今日、天主の御摂理についてお話しする機会を頂いています・・・この御摂理に関する事実を理解して、私たちがこの世において生きている間ずっとこれを頭においておくことは、真に必要なことです。

福音にはしばしば、私たちの主は全ての物事を治めておられ、全てのことはうまく行くと書かれているので、私たちはそれを見て安心します。私たちがただ、 主の教えを信じ、それに従えば、すべてのことが完璧にうまくいくのです。しかし、それはいったいどのようにしたらよいのでしょうか・・・ミサの後の感謝の祈りを終えた後、私たちが生きている現代のあらゆる困難や試練の中を生き、更には私たちの母なる教会の危機と、また同時に社会の恐ろしく狂った異教主義の中で生きるには、いったいどのようにすればよいのでしょうか?
人がこれに降参して、パニックになって、山に逃げようという誘惑に駆られるのも自然で人間的だといわざるを得ません!!居心地の良い洞窟か大きな森を見つけてこの世から離れる・・・本当にこれが私たちの出来る唯一の対策でしょうか?

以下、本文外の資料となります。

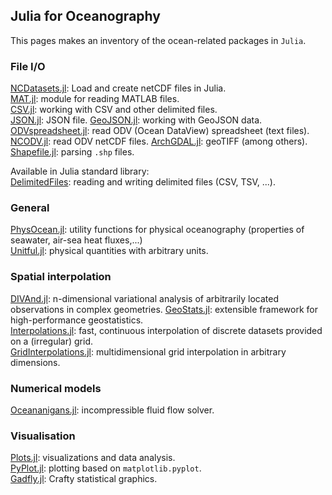 ## Julia for Oceanography

This pages makes an inventory of the ocean-related packages in `Julia`.

### File I/O
[NCDatasets.jl](https://github.com/Alexander-Barth/NCDatasets.jl): Load and create netCDF files in Julia.      
[MAT.jl](https://github.com/JuliaIO/MAT.jl): module for reading MATLAB files.      
[CSV.jl](https://github.com/JuliaData/CSV.jl): working with CSV and other delimited files.      
[JSON.jl](https://github.com/JuliaIO/JSON.jl): JSON file.
[GeoJSON.jl](https://github.com/JuliaGeo/GeoJSON.jl): working with GeoJSON data.     
[ODVspreadsheet.jl](https://github.com/gher-ulg/DIVAnd.jl/blob/master/src/ODVspreadsheet.jl): read ODV (Ocean DataView) spreadsheet (text files).     
[NCODV.jl](https://github.com/gher-ulg/DIVAnd.jl/blob/master/src/NCODV.jl): read ODV netCDF files.
[ArchGDAL.jl](https://github.com/yeesian/ArchGDAL.jl): geoTIFF (among others).      
[Shapefile.jl](https://github.com/JuliaGeo/Shapefile.jl): parsing `.shp` files.


Available in Julia standard library:      
[DelimitedFiles](https://docs.julialang.org/en/v1/stdlib/DelimitedFiles/): reading and writing delimited files (CSV, TSV, ...).

### General

[PhysOcean.jl](https://github.com/gher-ulg/PhysOcean.jl): utility functions for physical oceanography (properties of seawater, air-sea heat fluxes,...)       
[Unitful.jl](https://github.com/PainterQubits/Unitful.jl): physical quantities with arbitrary units.          


### Spatial interpolation
[DIVAnd.jl](https://github.com/gher-ulg/DIVAnd.jl): n-dimensional variational analysis of arbitrarily located observations in complex geometries.
[GeoStats.jl](https://github.com/juliohm/GeoStats.jl): extensible framework for high-performance geostatistics.     
[Interpolations.jl](https://github.com/JuliaMath/Interpolations.jl): fast, continuous interpolation of discrete datasets provided on a (irregular) grid.          
[GridInterpolations.jl](https://github.com/sisl/GridInterpolations.jl): multidimensional grid interpolation in arbitrary dimensions.     


### Numerical models

[Oceananigans.jl](https://github.com/climate-machine/Oceananigans.jl): incompressible fluid flow solver.

### Visualisation

[Plots.jl](https://github.com/JuliaPlots/Plots.jl): visualizations and data analysis.     
[PyPlot.jl](https://github.com/JuliaPy/PyPlot.jl): plotting based on `matplotlib.pyplot`.     
[Gadfly.jl](https://github.com/GiovineItalia/Gadfly.jl): Crafty statistical graphics.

しかし、もし私たちが今直面している酷い状況に対してこのようなことを考えているのなら・・・私たちは天主が何者であるかを誤解してしまったか、忘れてしまっているのです・・・天主の全能が何であるかを、究極的には、天主の御摂理というものが何であって、それが何を意味するのかを忘れてしまっているのです・・・
天主の御摂理がどのように働いて、私たちがその御摂理にどのように協力しなければ行けないかを・・・なぜなら、私たちの主が、「心配するな。あなたたちの天の父は、あなたたちに、それらがみな必要なことをご存じである」とお話しになるのは、天主の御摂理に対する信頼のことだからです。私たちはみな、恐らく、 言うは易く行うは難し、ということを認めなくてはいけないでしょう。


では、この天主の御摂理とは何でしょうか?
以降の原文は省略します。